(Records from a collection)

---------------

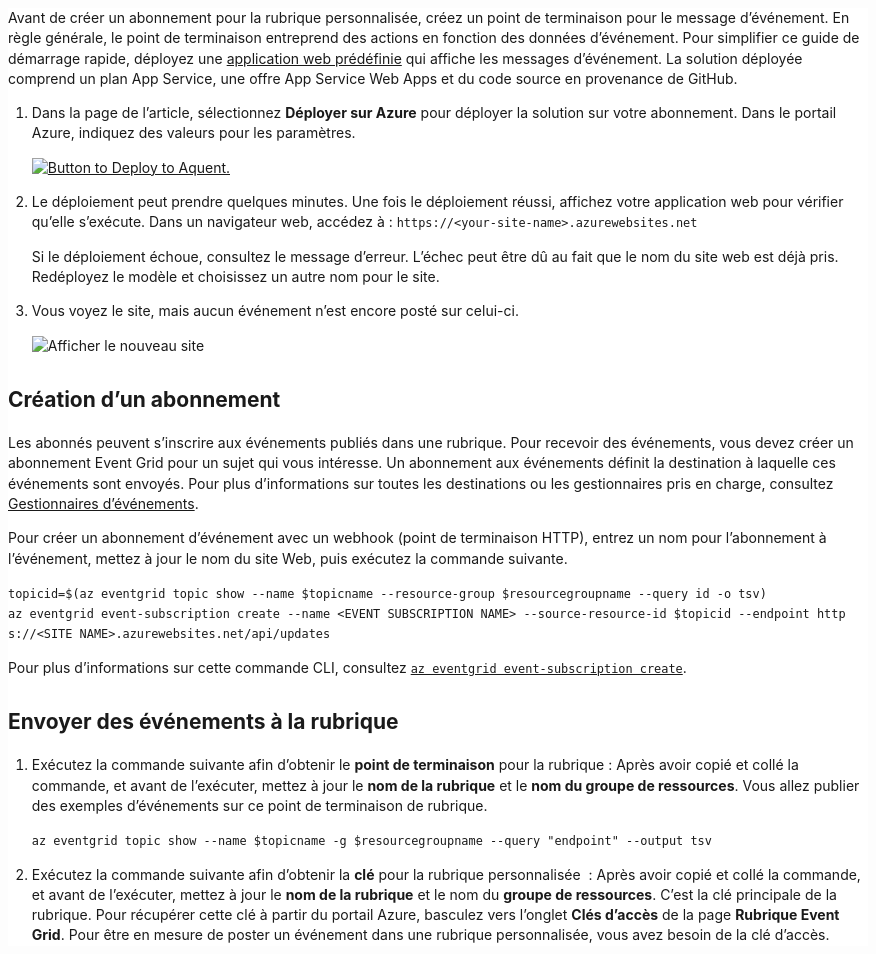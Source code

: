 Avant de créer un abonnement pour la rubrique personnalisée, créez un point de terminaison pour le message d’événement. En règle générale, le point de terminaison entreprend des actions en fonction des données d’événement. Pour simplifier ce guide de démarrage rapide, déployez une [application web prédéfinie](https://github.com/Azure-Samples/azure-event-grid-viewer) qui affiche les messages d’événement. La solution déployée comprend un plan App Service, une offre App Service Web Apps et du code source en provenance de GitHub.

1. Dans la page de l’article, sélectionnez **Déployer sur Azure** pour déployer la solution sur votre abonnement. Dans le portail Azure, indiquez des valeurs pour les paramètres.

   <a href="https://portal.azure.com/#create/Microsoft.Template/uri/https%3A%2F%2Fraw.githubusercontent.com%2FAzure-Samples%2Fazure-event-grid-viewer%2Fmaster%2Fazuredeploy.json" target="_blank"><img src="https://azuredeploy.net/deploybutton.png"  alt="Button to Deploy to Aquent." /></a>
1. Le déploiement peut prendre quelques minutes. Une fois le déploiement réussi, affichez votre application web pour vérifier qu’elle s’exécute. Dans un navigateur web, accédez à : `https://<your-site-name>.azurewebsites.net`

    Si le déploiement échoue, consultez le message d’erreur. L’échec peut être dû au fait que le nom du site web est déjà pris. Redéployez le modèle et choisissez un autre nom pour le site. 
1. Vous voyez le site, mais aucun événement n’est encore posté sur celui-ci.

   ![Afficher le nouveau site](../media/custom-event-quickstart-portal/view-site.png)

## <a name="create-a-subscription"></a>Création d’un abonnement
Les abonnés peuvent s’inscrire aux événements publiés dans une rubrique. Pour recevoir des événements, vous devez créer un abonnement Event Grid pour un sujet qui vous intéresse. Un abonnement aux événements définit la destination à laquelle ces événements sont envoyés. Pour plus d’informations sur toutes les destinations ou les gestionnaires pris en charge, consultez [Gestionnaires d’événements](event-handlers.md).

Pour créer un abonnement d’événement avec un webhook (point de terminaison HTTP), entrez un nom pour l’abonnement à l’événement, mettez à jour le nom du site Web, puis exécutez la commande suivante.

```azurecli-interactive
topicid=$(az eventgrid topic show --name $topicname --resource-group $resourcegroupname --query id -o tsv)
az eventgrid event-subscription create --name <EVENT SUBSCRIPTION NAME> --source-resource-id $topicid --endpoint https://<SITE NAME>.azurewebsites.net/api/updates
```


Pour plus d’informations sur cette commande CLI, consultez [`az eventgrid event-subscription create`](/cli/azure/eventgrid/event-subscription#az_eventgrid_event_subscription_create).

## <a name="send-events-to-the-topic"></a>Envoyer des événements à la rubrique
1. Exécutez la commande suivante afin d’obtenir le **point de terminaison** pour la rubrique : Après avoir copié et collé la commande, et avant de l’exécuter, mettez à jour le **nom de la rubrique** et le **nom du groupe de ressources**. Vous allez publier des exemples d’événements sur ce point de terminaison de rubrique. 

    ```azurecli
    az eventgrid topic show --name $topicname -g $resourcegroupname --query "endpoint" --output tsv
    ```
2. Exécutez la commande suivante afin d’obtenir la **clé** pour la rubrique personnalisée  : Après avoir copié et collé la commande, et avant de l’exécuter, mettez à jour le **nom de la rubrique** et le nom du **groupe de ressources**. C’est la clé principale de la rubrique. Pour récupérer cette clé à partir du portail Azure, basculez vers l’onglet **Clés d’accès** de la page **Rubrique Event Grid**. Pour être en mesure de poster un événement dans une rubrique personnalisée, vous avez besoin de la clé d’accès.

---------------

● What is needed:
The expected output is each entry given again word for word, with pictures dropped.

● Reply to the task:
Source code

: Avant de créer un abonnement pour la rubrique personnalisée, créez un point de terminaison pour le message d’événement. En règle générale, le point de terminaison entreprend des actions en fonction des données d’événement. Pour simplifier ce guide de démarrage rapide, déployez une [application web prédéfinie](https://github.com/Azure-Samples/azure-event-grid-viewer) qui affiche les messages d’événement. La solution déployée comprend un plan App Service, une offre App Service Web Apps et du code source en provenance de GitHub.

1. Dans la page de l’article, sélectionnez **Déployer sur Azure** pour déployer la solution sur votre abonnement. Dans le portail Azure, indiquez des valeurs pour les paramètres.

   <a href="https://portal.azure.com/#create/Microsoft.Template/uri/https%3A%2F%2Fraw.githubusercontent.com%2FAzure-Samples%2Fazure-event-grid-viewer%2Fmaster%2Fazuredeploy.json" target="_blank"><img src="https://azuredeploy.net/deploybutton.png"  alt="Button to Deploy to Aquent." /></a>
1. Le déploiement peut prendre quelques minutes. Une fois le déploiement réussi, affichez votre application web pour vérifier qu’elle s’exécute. Dans un navigateur web, accédez à : `https://<your-site-name>.azurewebsites.net`

    Si le déploiement échoue, consultez le message d’erreur. L’échec peut être dû au fait que le nom du site web est déjà pris. Redéployez le modèle et choisissez un autre nom pour le site. 
1. Vous voyez le site, mais aucun événement n’est encore posté sur celui-ci.

   ![Afficher le nouveau site](../media/custom-event-quickstart-portal/view-site.png)

## <a name="create-a-subscription"></a>Création d’un abonnement
Les abonnés peuvent s’inscrire aux événements publiés dans une rubrique. Pour recevoir des événements, vous devez créer un abonnement Event Grid pour un sujet qui vous intéresse. Un abonnement aux événements définit la destination à laquelle ces événements sont envoyés. Pour plus d’informations sur toutes les destinations ou les gestionnaires pris en charge, consultez [Gestionnaires d’événements](event-handlers.md).

Pour créer un abonnement d’événement avec un webhook (point de terminaison HTTP), entrez un nom pour l’abonnement à l’événement, mettez à jour le nom du site Web, puis exécutez la commande suivante.

```azurecli-interactive
topicid=$(az eventgrid topic show --name $topicname --resource-group $resourcegroupname --query id -o tsv)
az eventgrid event-subscription create --name <EVENT SUBSCRIPTION NAME> --source-resource-id $topicid --endpoint https://<SITE NAME>.azurewebsites.net/api/updates
```


Pour plus d’informations sur cette commande CLI, consultez [`az eventgrid event-subscription create`](/cli/azure/eventgrid/event-subscription#az_eventgrid_event_subscription_create).

## <a name="send-events-to-the-topic"></a>Envoyer des événements à la rubrique
1. Exécutez la commande suivante afin d’obtenir le **point de terminaison** pour la rubrique : Après avoir copié et collé la commande, et avant de l’exécuter, mettez à jour le **nom de la rubrique** et le **nom du groupe de ressources**. Vous allez publier des exemples d’événements sur ce point de terminaison de rubrique. 

    ```azurecli
    az eventgrid topic show --name $topicname -g $resourcegroupname --query "endpoint" --output tsv
    ```
2. Exécutez la commande suivante afin d’obtenir la **clé** pour la rubrique personnalisée  : Après avoir copié et collé la commande, et avant de l’exécuter, mettez à jour le **nom de la rubrique** et le nom du **groupe de ressources**. C’est la clé principale de la rubrique. Pour récupérer cette clé à partir du portail Azure, basculez vers l’onglet **Clés d’accès** de la page **Rubrique Event Grid**. Pour être en mesure de poster un événement dans une rubrique personnalisée, vous avez besoin de la clé d’accès.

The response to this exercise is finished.